-- DATA EXTRACT follows --

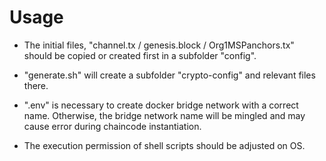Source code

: # Usage 


- The initial files, "channel.tx / genesis.block / Org1MSPanchors.tx" should be copied or created first in a subfolder "config". 


- "generate.sh" will create a subfolder "crypto-config" and relevant files there. 


- ".env" is necessary to create docker bridge network with a correct name. Otherwise, the bridge network name will be mingled and may cause error during chaincode instantiation. 


- The execution permission of shell scripts should be adjusted on OS. 
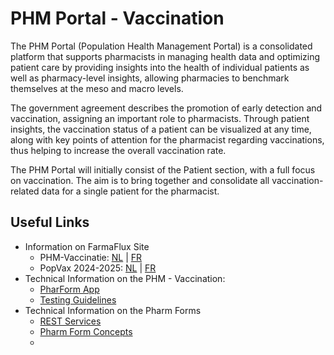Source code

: # PHM Portal - Vaccination
The PHM Portal (Population Health Management Portal) is a consolidated platform that supports pharmacists in managing health data and optimizing patient care by providing insights into the health of individual patients as well as pharmacy-level insights, allowing pharmacies to benchmark themselves at the meso and macro levels.

The government agreement describes the promotion of early detection and vaccination, assigning an important role to pharmacists. Through patient insights, the vaccination status of a patient can be visualized at any time, along with key points of attention for the pharmacist regarding vaccinations, thus helping to increase the overall vaccination rate.

The PHM Portal will initially consist of the Patient section, with a full focus on vaccination. The aim is to bring together and consolidate all vaccination-related data for a single patient for the pharmacist.

## Useful Links
- Information on FarmaFlux Site
    - PHM-Vaccinatie: [NL](https://www.farmaflux.be/nl-BE/CareInitiatives/VACC/phm-vaccinatie~248NL) | [FR](https://www.farmaflux.be/fr-BE/CareInitiatives/VACC/phm-vaccination~248FR)
    - PopVax 2024-2025: [NL](https://www.farmaflux.be/nl-BE/CareInitiatives/VACC/popvax-2024-2025~249FR) | [FR](https://www.farmaflux.be/fr-BE/CareInitiatives/VACC/popvax-2024-2025~249FR)
- Technical Information on the PHM - Vaccination: 
  - [PharForm App](PharmForm_PHM.md)
  - [Testing Guidelines](Testing_PHM.md)
- Technical Information on the Pharm Forms
  - [REST Services](https://apbcommunity.atlassian.net/wiki/spaces/FLUX/pages/105251339/Pharm+Forms+-+REST+Services)
  - [Pharm Form Concepts](https://apbcommunity.atlassian.net/wiki/spaces/FLUX/pages/105251325/Pharm+Form+Concepts)
  -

-- DATA EXTRACT concluded --

## EXERCISE PROMPT
Look through the entries above; copy each line where the string "Technical" appears.

## FINISHED EXERCISE
- Technical Information on the PHM - Vaccination: 
- Technical Information on the Pharm Forms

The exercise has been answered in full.